There is also some evidence that recent, more stringent measures on the western Chinese border have led Uighur militants to move further south into states like Malaysia, Indonesia, the Philippines and Thailand, and so onto the radar of Australian intelligence agencies. So far there is no concrete sign of Australian intelligence agencies passing on such sensitive information to their Chinese counterparts. Any move in that direction would be met with a wave of protests about the lack of civil rights in China.

Tim Treadgold looks at the trade consequences in Western Australia:
The Ausgrid situation has triggered a fresh debate about the delicate path Australia is treading when it comes to choosing an investment partner and a security partner. And it’s on the questions of trade and defence that WA enters the debate because: 
• China is unquestionably Australia’s most important investment and trading partner; the two countries complement each other perfectly in business – one providing the raw materials, the other providing the bulk labour to convert those materials into manufactured goods; 
• the US is unquestionably Australia’s most important security partner, providing a defence umbrella that has protected this country since WWII; and 
• WA is a key to both Australia’s defence and trade but it is also a state that does not necessarily benefit from decisions made on the eastern seaboard, and certainly not from those made in Canberra.If, as is feared, the Ausgrid knock-back affects Australia’s relationship with China, then it will be WA that pays the highest price because of its close trading ties with the Asian powerhouse. 

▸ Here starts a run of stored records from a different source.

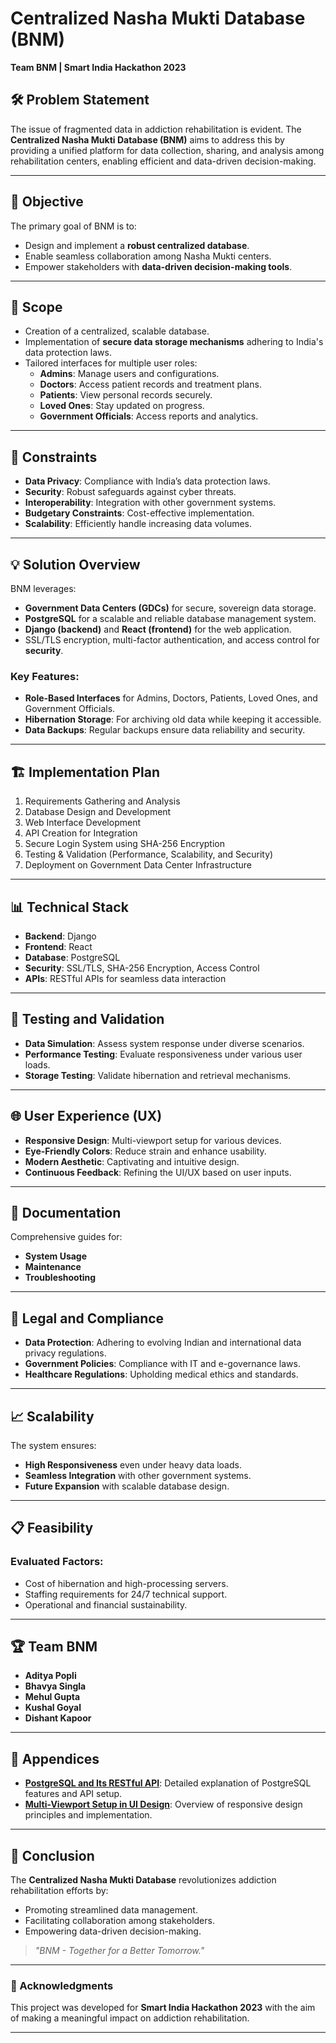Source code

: # Centralized Nasha Mukti Database (BNM)

**Team BNM | Smart India Hackathon 2023**

## 🛠️ Problem Statement
The issue of fragmented data in addiction rehabilitation is evident. The **Centralized Nasha Mukti Database (BNM)** aims to address this by providing a unified platform for data collection, sharing, and analysis among rehabilitation centers, enabling efficient and data-driven decision-making.

---

## 🎯 Objective
The primary goal of BNM is to:
- Design and implement a **robust centralized database**.
- Enable seamless collaboration among Nasha Mukti centers.
- Empower stakeholders with **data-driven decision-making tools**.

---

## 📜 Scope
- Creation of a centralized, scalable database.
- Implementation of **secure data storage mechanisms** adhering to India's data protection laws.
- Tailored interfaces for multiple user roles:
  - **Admins**: Manage users and configurations.
  - **Doctors**: Access patient records and treatment plans.
  - **Patients**: View personal records securely.
  - **Loved Ones**: Stay updated on progress.
  - **Government Officials**: Access reports and analytics.

---

## 🚧 Constraints
- **Data Privacy**: Compliance with India’s data protection laws.
- **Security**: Robust safeguards against cyber threats.
- **Interoperability**: Integration with other government systems.
- **Budgetary Constraints**: Cost-effective implementation.
- **Scalability**: Efficiently handle increasing data volumes.

---

## 💡 Solution Overview
BNM leverages:
- **Government Data Centers (GDCs)** for secure, sovereign data storage.
- **PostgreSQL** for a scalable and reliable database management system.
- **Django (backend)** and **React (frontend)** for the web application.
- SSL/TLS encryption, multi-factor authentication, and access control for **security**.

### Key Features:
- **Role-Based Interfaces** for Admins, Doctors, Patients, Loved Ones, and Government Officials.
- **Hibernation Storage**: For archiving old data while keeping it accessible.
- **Data Backups**: Regular backups ensure data reliability and security.

---

## 🏗️ Implementation Plan
1. Requirements Gathering and Analysis
2. Database Design and Development
3. Web Interface Development
4. API Creation for Integration
5. Secure Login System using SHA-256 Encryption
6. Testing & Validation (Performance, Scalability, and Security)
7. Deployment on Government Data Center Infrastructure

---

## 📊 Technical Stack
- **Backend**: Django
- **Frontend**: React
- **Database**: PostgreSQL
- **Security**: SSL/TLS, SHA-256 Encryption, Access Control
- **APIs**: RESTful APIs for seamless data interaction

---

## 🔬 Testing and Validation
- **Data Simulation**: Assess system response under diverse scenarios.
- **Performance Testing**: Evaluate responsiveness under various user loads.
- **Storage Testing**: Validate hibernation and retrieval mechanisms.

---

## 🌐 User Experience (UX)
- **Responsive Design**: Multi-viewport setup for various devices.
- **Eye-Friendly Colors**: Reduce strain and enhance usability.
- **Modern Aesthetic**: Captivating and intuitive design.
- **Continuous Feedback**: Refining the UI/UX based on user inputs.

---

## 📑 Documentation
Comprehensive guides for:
- **System Usage**
- **Maintenance**
- **Troubleshooting**

---

## 📜 Legal and Compliance
- **Data Protection**: Adhering to evolving Indian and international data privacy regulations.
- **Government Policies**: Compliance with IT and e-governance laws.
- **Healthcare Regulations**: Upholding medical ethics and standards.

---

## 📈 Scalability
The system ensures:
- **High Responsiveness** even under heavy data loads.
- **Seamless Integration** with other government systems.
- **Future Expansion** with scalable database design.

---

## 📋 Feasibility
### Evaluated Factors:
- Cost of hibernation and high-processing servers.
- Staffing requirements for 24/7 technical support.
- Operational and financial sustainability.

---

## 🏆 Team BNM
- **Aditya Popli**
- **Bhavya Singla**
- **Mehul Gupta**
- **Kushal Goyal**
- **Dishant Kapoor**

---

## 📎 Appendices
- **[PostgreSQL and Its RESTful API](#)**: Detailed explanation of PostgreSQL features and API setup.
- **[Multi-Viewport Setup in UI Design](#)**: Overview of responsive design principles and implementation.

---

## 🚀 Conclusion
The **Centralized Nasha Mukti Database** revolutionizes addiction rehabilitation efforts by:
- Promoting streamlined data management.
- Facilitating collaboration among stakeholders.
- Empowering data-driven decision-making.

> *"BNM - Together for a Better Tomorrow."*

---

### 🏅 Acknowledgments
This project was developed for **Smart India Hackathon 2023** with the aim of making a meaningful impact on addiction rehabilitation.

---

What appears to be happening is similar to a number of other controversial events, for which WA has been punished in the name of national policy.
Business News (AU)

Finally, Terry McCrann prescribes therapy:
For the past 20 years or so — the first 10 or so, essentially uncomprehendingly — we’ve only thought of China as an economic Santa Claus. That 1.3 billion Chinese have been placed on this planet with the sole purpose of enabling 24 million Australians bask in the good — heck, the fantastic — life. That on the one hand, we got to buy all those consumer goods so cheaply; and that on the other, we got to sell them great lumps of Australian dirt at the highest possible price. And that surely, both would continue forever.
YES, the policy elites had a sense of the challenges of geopolitical relationships around the China-Australia-US triangle. But nowhere has there been any sense of a holistic all-encompassing approach to all this. 
The increasing desire by Chinese interests to buy assets in Australia — a combination of a willingness to take lower returns in the short-to-medium term than Australian and other foreign investors, and an appreciation that Australian assets are fundamentally undervalued in a secular sense in the global context — has increased dramatically the points of intersection friction. 
In response we really need to take a big step back; to fundamentally reassess the totality and development of our relationship with China over 10, 20 and indeed 30 years — of course, in the global context and the specifics both of the US in that context and our bilateral relationship.